Both Israel and the United States have refused to rule out military strikes against Iranian nuclear facilities.
"An airstrike would be cleaner if it happened before the reactor starts up, after which any bombing would spew hazardous radiation," said Fitzpatrick.
"In other words, the delay extends the diplomatic timeline."
The installation of the new-generation IR-2m centrifuges, as well as older IR-1 centrifuges at Natanz -- now numbering 15,416 from 13,555 three months ago -- was more worrying, the ISIS said.
"Iran is on track to achieve a "critical capability" as of mid-2014, or perhaps sooner," it predicted, referring to the point where Iran would be able to produce enough weapons-grade uranium for an atomic bomb before inspectors could detect it.
The report was "a mixed bag of developments", the think tank concluded.
Iran has been hit by four rounds of UN sanctions, as well as EU and US sanctions on its oil and banking sectors. The UN Security Council has also passed several resolutions urging it to halt enrichment.

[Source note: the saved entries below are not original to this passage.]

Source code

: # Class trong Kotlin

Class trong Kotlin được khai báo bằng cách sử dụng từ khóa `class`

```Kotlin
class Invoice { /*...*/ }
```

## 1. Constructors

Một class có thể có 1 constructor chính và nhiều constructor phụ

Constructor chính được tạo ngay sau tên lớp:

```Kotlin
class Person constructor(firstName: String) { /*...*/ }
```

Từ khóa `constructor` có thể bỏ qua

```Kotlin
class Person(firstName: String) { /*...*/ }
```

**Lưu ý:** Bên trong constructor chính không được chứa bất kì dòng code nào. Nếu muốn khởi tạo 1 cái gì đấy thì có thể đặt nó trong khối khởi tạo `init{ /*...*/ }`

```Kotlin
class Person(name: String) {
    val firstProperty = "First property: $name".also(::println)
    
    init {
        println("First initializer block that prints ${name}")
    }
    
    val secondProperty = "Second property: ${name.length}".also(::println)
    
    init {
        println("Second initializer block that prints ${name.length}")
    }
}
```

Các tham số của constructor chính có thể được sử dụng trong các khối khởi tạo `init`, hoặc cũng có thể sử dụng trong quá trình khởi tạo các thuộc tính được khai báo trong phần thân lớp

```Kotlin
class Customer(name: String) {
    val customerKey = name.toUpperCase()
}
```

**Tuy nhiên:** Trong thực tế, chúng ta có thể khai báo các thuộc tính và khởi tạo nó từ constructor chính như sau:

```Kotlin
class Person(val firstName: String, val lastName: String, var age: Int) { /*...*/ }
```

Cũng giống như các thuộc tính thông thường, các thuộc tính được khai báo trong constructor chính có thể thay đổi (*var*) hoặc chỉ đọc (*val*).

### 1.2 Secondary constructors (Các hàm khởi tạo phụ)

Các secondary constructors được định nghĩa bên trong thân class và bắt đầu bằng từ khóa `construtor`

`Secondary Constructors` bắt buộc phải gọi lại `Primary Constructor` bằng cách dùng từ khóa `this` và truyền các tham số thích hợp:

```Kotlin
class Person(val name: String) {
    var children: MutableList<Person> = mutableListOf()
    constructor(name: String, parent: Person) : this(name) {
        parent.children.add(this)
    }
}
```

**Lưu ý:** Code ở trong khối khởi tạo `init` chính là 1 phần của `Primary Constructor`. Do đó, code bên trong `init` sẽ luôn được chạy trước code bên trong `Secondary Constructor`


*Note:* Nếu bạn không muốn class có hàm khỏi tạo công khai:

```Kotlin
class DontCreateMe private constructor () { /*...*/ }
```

Western powers hope however that Iran's new president Hassan Rowhani, who replaced the firebrand Mahmoud Ahmadinejad, could breathe new life into efforts to resolve the nuclear issue.
During his role as Iran's chief nuclear negotiator from 2003 to 2005, Rowhani accepted the suspension of the enrichment programme.
An international official close to the dossier said Wednesday that the agency would be "anxious to see" how negotiations will be carried out under the new president and "how that is going to affect" talks.
The report by the IAEA's director-general Yukiya Amano comes ahead of a meeting of the watchdog's 35-member board of governors on September 9-13 in Vienna.